Старый мастер по железу – ключи, замки и прочая мелочевка – хромой, с вислыми седыми волосами, был здоров ростом и отнюдь не стар. Так как морщинистое его лицо постоянно закрывали спадающие волосы, да и крутились вокруг мастерской несовершеннолетние пацаны, Митрич в свой полтинник с небольшим считался стариком. Жизнь Митьке давно обрыдла, запросы у него были минимальные, до гробовой доски он с лихвой заработал и, часами точая железо, начал думать о смысле жизни. Нет, не то, что в Библии говорится, Митька ее в руках ни разу не держал, а о смысле, зачем человек живет-существует, и какой человек плохой, а какой хороший.
Вот у него самого четыре ходки в казенный дом было, не много, но и не мало, семьи никогда не имел, вору не положено, одежду хорошую не носил, на чистом не ел, не спал. Но он, Митька Судин, в законе, и людишки его боятся, а кто не боится, тот либо Митьку не знает, либо просто дурак.

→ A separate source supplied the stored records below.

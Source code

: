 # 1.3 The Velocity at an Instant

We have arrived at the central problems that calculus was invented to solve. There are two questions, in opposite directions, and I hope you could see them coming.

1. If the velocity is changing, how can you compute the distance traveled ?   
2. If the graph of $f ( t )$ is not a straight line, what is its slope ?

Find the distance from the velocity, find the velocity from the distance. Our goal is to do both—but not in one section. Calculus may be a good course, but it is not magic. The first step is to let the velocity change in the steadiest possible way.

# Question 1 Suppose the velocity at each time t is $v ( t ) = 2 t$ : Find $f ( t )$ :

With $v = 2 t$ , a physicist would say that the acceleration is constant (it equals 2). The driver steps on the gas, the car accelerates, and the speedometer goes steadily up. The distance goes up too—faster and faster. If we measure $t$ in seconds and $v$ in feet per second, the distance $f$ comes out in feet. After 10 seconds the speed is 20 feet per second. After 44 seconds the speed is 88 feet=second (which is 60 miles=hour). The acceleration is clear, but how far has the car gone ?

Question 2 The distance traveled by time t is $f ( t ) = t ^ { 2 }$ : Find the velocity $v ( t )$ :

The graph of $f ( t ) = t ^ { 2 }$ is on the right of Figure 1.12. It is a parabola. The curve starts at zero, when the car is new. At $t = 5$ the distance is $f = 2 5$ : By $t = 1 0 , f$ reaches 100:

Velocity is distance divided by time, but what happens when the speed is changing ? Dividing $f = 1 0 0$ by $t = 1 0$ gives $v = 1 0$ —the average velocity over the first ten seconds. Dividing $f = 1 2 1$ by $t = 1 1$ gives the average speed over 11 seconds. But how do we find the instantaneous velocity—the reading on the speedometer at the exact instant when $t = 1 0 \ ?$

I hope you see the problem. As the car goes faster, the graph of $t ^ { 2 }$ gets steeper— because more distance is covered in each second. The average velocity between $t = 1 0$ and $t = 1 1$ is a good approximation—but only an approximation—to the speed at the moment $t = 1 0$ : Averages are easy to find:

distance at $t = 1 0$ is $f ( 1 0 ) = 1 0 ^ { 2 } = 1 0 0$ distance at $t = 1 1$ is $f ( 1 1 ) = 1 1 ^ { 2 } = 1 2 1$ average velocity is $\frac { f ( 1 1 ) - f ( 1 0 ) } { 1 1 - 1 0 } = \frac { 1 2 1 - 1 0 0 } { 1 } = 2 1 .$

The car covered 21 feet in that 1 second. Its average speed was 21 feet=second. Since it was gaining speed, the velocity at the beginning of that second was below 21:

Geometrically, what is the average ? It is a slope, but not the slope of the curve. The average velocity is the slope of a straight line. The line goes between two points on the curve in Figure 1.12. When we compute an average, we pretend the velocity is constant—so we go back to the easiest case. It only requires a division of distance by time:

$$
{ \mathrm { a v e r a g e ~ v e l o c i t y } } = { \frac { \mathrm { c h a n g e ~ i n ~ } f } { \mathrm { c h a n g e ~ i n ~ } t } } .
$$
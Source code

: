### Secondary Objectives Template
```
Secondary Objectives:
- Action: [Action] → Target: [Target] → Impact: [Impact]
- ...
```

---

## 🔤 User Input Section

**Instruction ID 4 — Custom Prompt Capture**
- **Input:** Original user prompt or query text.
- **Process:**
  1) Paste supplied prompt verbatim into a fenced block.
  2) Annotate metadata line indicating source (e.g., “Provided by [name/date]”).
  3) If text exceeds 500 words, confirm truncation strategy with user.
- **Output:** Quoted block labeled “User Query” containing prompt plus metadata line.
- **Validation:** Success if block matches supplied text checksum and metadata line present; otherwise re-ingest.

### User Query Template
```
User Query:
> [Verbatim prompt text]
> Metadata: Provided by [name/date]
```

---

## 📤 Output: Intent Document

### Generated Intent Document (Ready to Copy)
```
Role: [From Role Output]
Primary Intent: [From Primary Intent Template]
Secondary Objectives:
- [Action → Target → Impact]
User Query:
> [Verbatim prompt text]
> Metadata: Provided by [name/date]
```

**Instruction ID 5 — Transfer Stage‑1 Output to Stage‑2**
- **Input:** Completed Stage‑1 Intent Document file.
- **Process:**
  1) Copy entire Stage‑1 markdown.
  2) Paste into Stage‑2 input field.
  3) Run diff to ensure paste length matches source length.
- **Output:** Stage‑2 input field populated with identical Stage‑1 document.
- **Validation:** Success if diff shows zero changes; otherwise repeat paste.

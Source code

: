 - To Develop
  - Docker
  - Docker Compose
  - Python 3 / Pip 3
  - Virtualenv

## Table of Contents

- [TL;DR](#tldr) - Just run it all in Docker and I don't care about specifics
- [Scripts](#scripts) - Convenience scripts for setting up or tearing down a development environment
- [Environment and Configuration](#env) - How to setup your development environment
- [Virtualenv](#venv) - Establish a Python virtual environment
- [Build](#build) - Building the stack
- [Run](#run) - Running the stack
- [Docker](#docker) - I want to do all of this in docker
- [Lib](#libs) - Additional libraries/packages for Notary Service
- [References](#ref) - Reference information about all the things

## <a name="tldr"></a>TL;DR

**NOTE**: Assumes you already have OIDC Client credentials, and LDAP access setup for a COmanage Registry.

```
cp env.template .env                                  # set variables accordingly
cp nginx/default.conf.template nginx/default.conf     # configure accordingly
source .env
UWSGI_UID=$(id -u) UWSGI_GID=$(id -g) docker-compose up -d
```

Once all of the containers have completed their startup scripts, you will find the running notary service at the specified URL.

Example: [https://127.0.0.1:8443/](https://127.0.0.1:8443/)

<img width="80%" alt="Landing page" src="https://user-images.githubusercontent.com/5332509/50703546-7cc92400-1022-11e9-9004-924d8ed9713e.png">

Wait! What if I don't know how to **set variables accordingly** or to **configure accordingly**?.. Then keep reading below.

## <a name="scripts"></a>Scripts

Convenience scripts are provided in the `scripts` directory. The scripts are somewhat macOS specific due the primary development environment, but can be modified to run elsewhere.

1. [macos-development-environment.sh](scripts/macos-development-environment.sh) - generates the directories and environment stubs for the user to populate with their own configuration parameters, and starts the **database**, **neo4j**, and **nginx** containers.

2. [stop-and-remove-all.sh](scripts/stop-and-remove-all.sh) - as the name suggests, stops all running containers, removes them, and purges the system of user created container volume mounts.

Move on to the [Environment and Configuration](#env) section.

К пятидесяти годам Митька понял, что воровской закон, по которому фраера живут, сплошной обман. Старые молодым голову дурят, заповедей своих не соблюдают, каждый гребет к себе, сколько может, и о ближнем никогда не думает. Митька в мыслях своих совсем до края дошел, начал милостыню подавать. А когда один вор увидел и спросил, ты, мол, вор или монах, Митька его костылем огрел.
А когда на толковище вопрос подняли, Митька прямо сказал: «Человек должен жить, как выглядит. У тебя, – он ткнул в Хазара, – совсем дикая харя. Ты бандит и живешь, как бандит, вся округа и ментовка о том знают. Митька – тихий мастеровой, должен соответствовать и может пятерку старухе дать, иначе шустрые оперы его посетителями заинтересуются. Ты, недоумок, хочешь ко мне спуститься, а подняться уже с „хвостом“?» Люди одобрили Митькины слова и больше о том не говорили.

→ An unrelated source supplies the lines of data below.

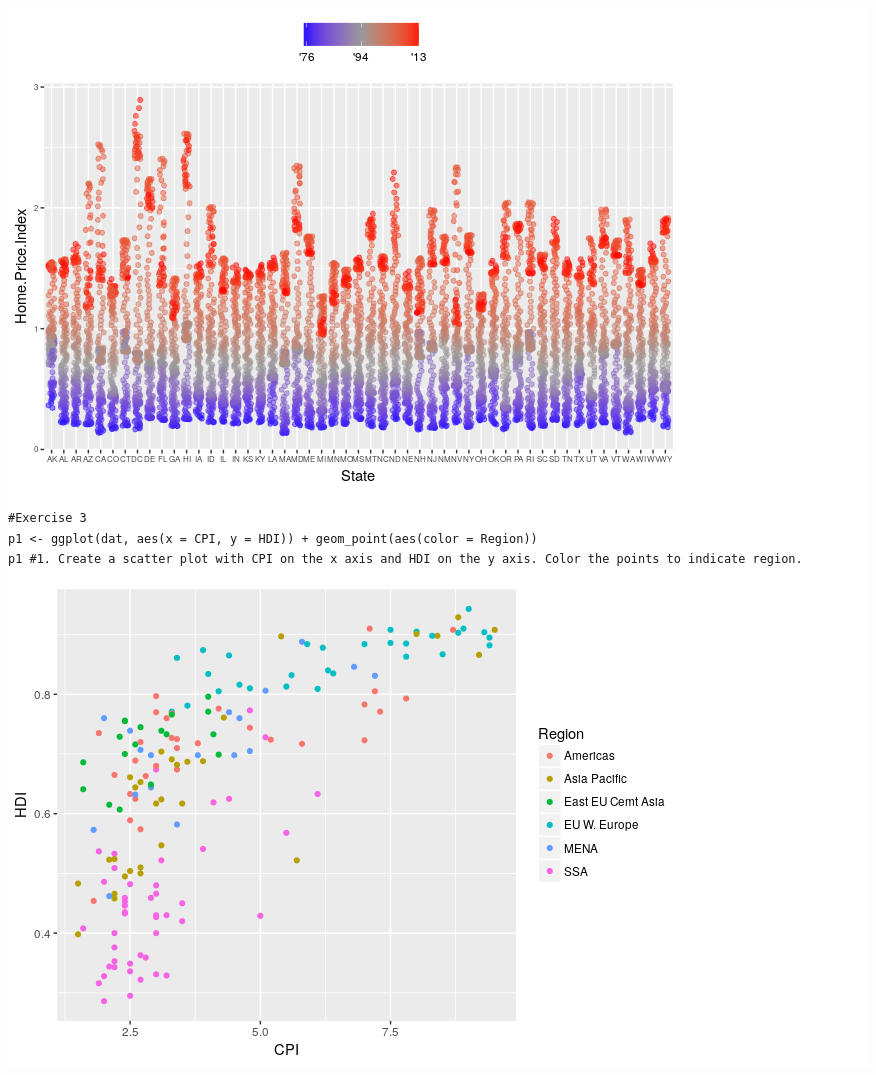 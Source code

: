 ![](lab_hw_8_files/figure-markdown_strict/unnamed-chunk-5-5.png)

    #Exercise 3
    p1 <- ggplot(dat, aes(x = CPI, y = HDI)) + geom_point(aes(color = Region))
    p1 #1. Create a scatter plot with CPI on the x axis and HDI on the y axis. Color the points to indicate region.

![](lab_hw_8_files/figure-markdown_strict/unnamed-chunk-5-6.png)
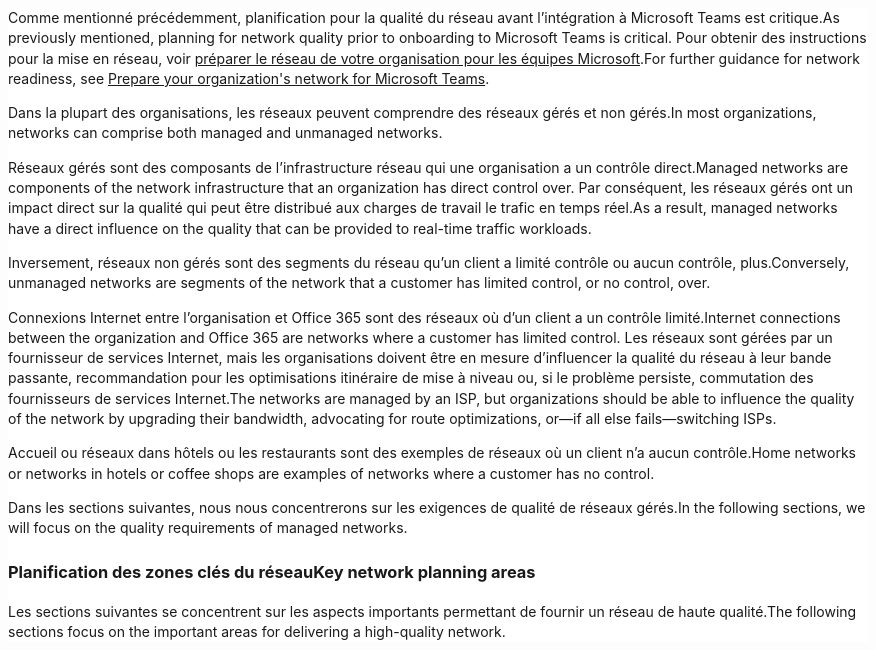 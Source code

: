 <span data-ttu-id="f2c8f-227">Comme mentionné précédemment, planification pour la qualité du réseau avant l’intégration à Microsoft Teams est critique.</span><span class="sxs-lookup"><span data-stu-id="f2c8f-227">As previously mentioned, planning for network quality prior to onboarding to Microsoft Teams is critical.</span></span> <span data-ttu-id="f2c8f-228">Pour obtenir des instructions pour la mise en réseau, voir [préparer le réseau de votre organisation pour les équipes Microsoft](prepare-network.md).</span><span class="sxs-lookup"><span data-stu-id="f2c8f-228">For further guidance for network readiness, see [Prepare your organization's network for Microsoft Teams](prepare-network.md).</span></span>

<span data-ttu-id="f2c8f-229">Dans la plupart des organisations, les réseaux peuvent comprendre des réseaux gérés et non gérés.</span><span class="sxs-lookup"><span data-stu-id="f2c8f-229">In most organizations, networks can comprise both managed and unmanaged networks.</span></span>

<span data-ttu-id="f2c8f-230">Réseaux gérés sont des composants de l’infrastructure réseau qui une organisation a un contrôle direct.</span><span class="sxs-lookup"><span data-stu-id="f2c8f-230">Managed networks are components of the network infrastructure that an organization has direct control over.</span></span> <span data-ttu-id="f2c8f-231">Par conséquent, les réseaux gérés ont un impact direct sur la qualité qui peut être distribué aux charges de travail le trafic en temps réel.</span><span class="sxs-lookup"><span data-stu-id="f2c8f-231">As a result, managed networks have a direct influence on the quality that can be provided to real-time traffic workloads.</span></span>

<span data-ttu-id="f2c8f-232">Inversement, réseaux non gérés sont des segments du réseau qu’un client a limité contrôle ou aucun contrôle, plus.</span><span class="sxs-lookup"><span data-stu-id="f2c8f-232">Conversely, unmanaged networks are segments of the network that a customer has limited control, or no control, over.</span></span>

<span data-ttu-id="f2c8f-233">Connexions Internet entre l’organisation et Office 365 sont des réseaux où d’un client a un contrôle limité.</span><span class="sxs-lookup"><span data-stu-id="f2c8f-233">Internet connections between the organization and Office 365 are networks where a customer has limited control.</span></span> <span data-ttu-id="f2c8f-234">Les réseaux sont gérées par un fournisseur de services Internet, mais les organisations doivent être en mesure d’influencer la qualité du réseau à leur bande passante, recommandation pour les optimisations itinéraire de mise à niveau ou, si le problème persiste, commutation des fournisseurs de services Internet.</span><span class="sxs-lookup"><span data-stu-id="f2c8f-234">The networks are managed by an ISP, but organizations should be able to influence the quality of the network by upgrading their bandwidth, advocating for route optimizations, or—if all else fails—switching ISPs.</span></span>

<span data-ttu-id="f2c8f-235">Accueil ou réseaux dans hôtels ou les restaurants sont des exemples de réseaux où un client n’a aucun contrôle.</span><span class="sxs-lookup"><span data-stu-id="f2c8f-235">Home networks or networks in hotels or coffee shops are examples of networks where a customer has no control.</span></span>

<span data-ttu-id="f2c8f-236">Dans les sections suivantes, nous nous concentrerons sur les exigences de qualité de réseaux gérés.</span><span class="sxs-lookup"><span data-stu-id="f2c8f-236">In the following sections, we will focus on the quality requirements of managed networks.</span></span>

### <a name="key-network-planning-areas"></a><span data-ttu-id="f2c8f-237">Planification des zones clés du réseau</span><span class="sxs-lookup"><span data-stu-id="f2c8f-237">Key network planning areas</span></span>

<span data-ttu-id="f2c8f-238">Les sections suivantes se concentrent sur les aspects importants permettant de fournir un réseau de haute qualité.</span><span class="sxs-lookup"><span data-stu-id="f2c8f-238">The following sections focus on the important areas for delivering a high-quality network.</span></span>
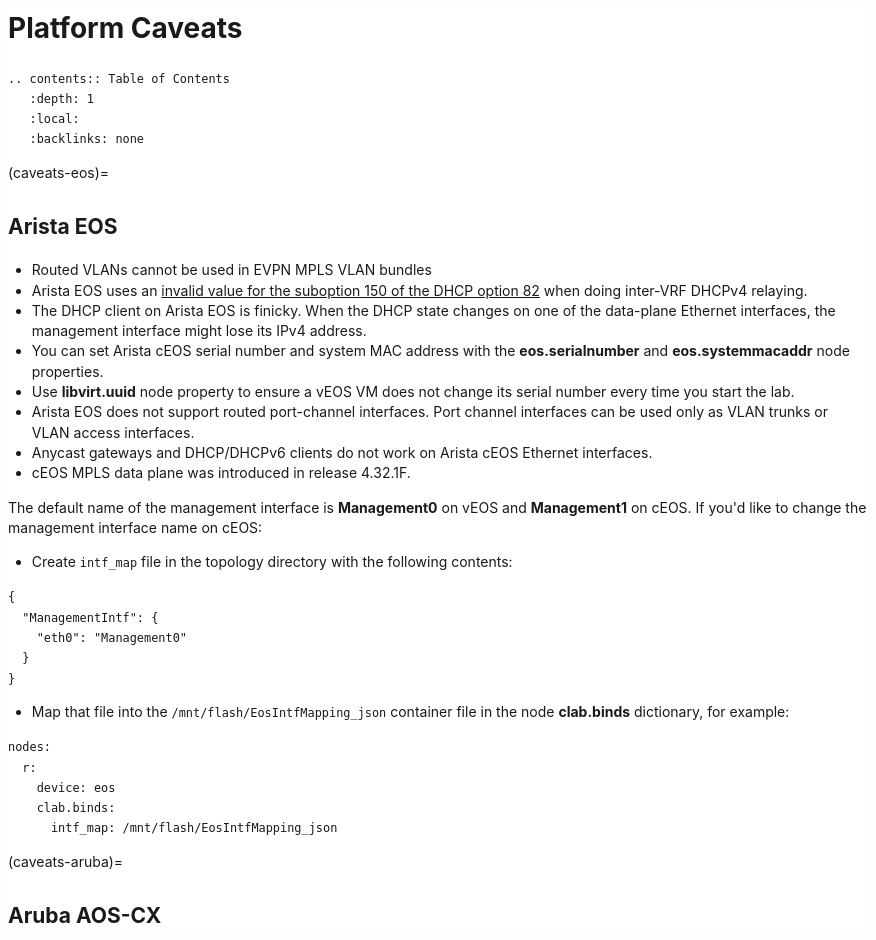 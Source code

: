 # Platform Caveats

```eval_rst
.. contents:: Table of Contents
   :depth: 1
   :local:
   :backlinks: none
```

(caveats-eos)=
## Arista EOS

* Routed VLANs cannot be used in EVPN MPLS VLAN bundles
* Arista EOS uses an [invalid value for the suboption 150 of the DHCP option 82](https://blog.ipspace.net/2023/03/netlab-vrf-dhcp-relay.html#vendor-interoperability-is-fun) when doing inter-VRF DHCPv4 relaying.
* The DHCP client on Arista EOS is finicky. When the DHCP state changes on one of the data-plane Ethernet interfaces, the management interface might lose its IPv4 address.
* You can set Arista cEOS serial number and system MAC address with the **eos.serialnumber** and **eos.systemmacaddr** node properties.
* Use **libvirt.uuid** node property to ensure a vEOS VM does not change its serial number every time you start the lab.
* Arista EOS does not support routed port-channel interfaces. Port channel interfaces can be used only as VLAN trunks or VLAN access interfaces.
* Anycast gateways and DHCP/DHCPv6 clients do not work on Arista cEOS Ethernet interfaces.
* cEOS MPLS data plane was introduced in release 4.32.1F.

The default name of the management interface is **Management0** on vEOS and **Management1** on cEOS. If you'd like to change the management interface name on cEOS:

* Create `intf_map` file in the topology directory with the following contents:

```
{
  "ManagementIntf": {
    "eth0": "Management0"
  }
}
```

* Map that file into the `/mnt/flash/EosIntfMapping_json` container file in the node **clab.binds** dictionary, for example:

```
nodes:
  r:
    device: eos
    clab.binds:
      intf_map: /mnt/flash/EosIntfMapping_json
```

(caveats-aruba)=
## Aruba AOS-CX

Сегодня у него была работа пустяшная: сделать копию с серийного ключа, в сущности, делать нечего, таких ключей в ящике дополна, подобрать да зачистить, чтобы новым смотрелся.
Митька поднялся на асфальт, встал в проеме двери, опираясь на костыль, оглядел базар. Подползла старая мухоморка, хотя сигаретами торговала, окурочек у ноги Митьки подняла. Он знал, за ларек зайдет, выбросит, но надобно засветиться перед барином, может, и перепадет. Бабке повезло, он сунул ей полтинник, старушенция была сродни иллюзионисту: купюра у нее в руках мгновенно пропала.

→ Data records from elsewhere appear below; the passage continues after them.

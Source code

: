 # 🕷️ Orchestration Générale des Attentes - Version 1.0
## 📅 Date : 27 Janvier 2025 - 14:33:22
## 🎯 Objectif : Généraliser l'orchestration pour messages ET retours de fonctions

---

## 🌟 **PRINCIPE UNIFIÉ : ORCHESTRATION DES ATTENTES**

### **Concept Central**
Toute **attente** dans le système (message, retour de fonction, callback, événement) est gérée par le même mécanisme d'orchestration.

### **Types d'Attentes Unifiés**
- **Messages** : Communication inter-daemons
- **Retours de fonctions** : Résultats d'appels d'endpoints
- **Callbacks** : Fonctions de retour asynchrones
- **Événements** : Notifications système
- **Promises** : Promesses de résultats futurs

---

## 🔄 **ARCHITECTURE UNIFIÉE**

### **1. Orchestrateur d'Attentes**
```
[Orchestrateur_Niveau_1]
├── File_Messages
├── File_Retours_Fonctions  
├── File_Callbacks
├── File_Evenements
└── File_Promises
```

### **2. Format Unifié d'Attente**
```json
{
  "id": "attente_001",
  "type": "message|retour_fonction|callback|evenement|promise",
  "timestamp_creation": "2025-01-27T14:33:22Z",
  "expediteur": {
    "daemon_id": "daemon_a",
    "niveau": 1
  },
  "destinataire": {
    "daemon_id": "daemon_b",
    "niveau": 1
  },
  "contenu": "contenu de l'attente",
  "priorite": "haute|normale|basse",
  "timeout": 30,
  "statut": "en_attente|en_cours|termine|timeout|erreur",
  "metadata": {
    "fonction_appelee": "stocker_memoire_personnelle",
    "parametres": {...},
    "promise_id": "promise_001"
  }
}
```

Подлетел пацан по кличке Блоха, больно мал был, непрестанно прыгал, уши больше головы и красные.
– Командир, дело, – прошептал он.
– У каждого дело, излагай, – Митька начал заряжать папиросу смесью табака и анаши.
Чуть в стороне стоял Станислав, решал, заходить к «пахану» или не стоит.
– Слушаю, – Митька зажег самопал, затянулся, мальчонка извернулся и проскочил в мастерскую.
Митька знал, такое Блоха мог себе позволить только в случае пожара, пыхнув сигаретой, мастер тяжело вздохнул и спустился.
– Коли зря, так убью, – спокойно обронил он. Блоха быстро выпалил:
– Серегу Черта видел.
– Врешь, убью точно, – но ленивая гримаса исчезла с лица Митьки. – Где? Когда?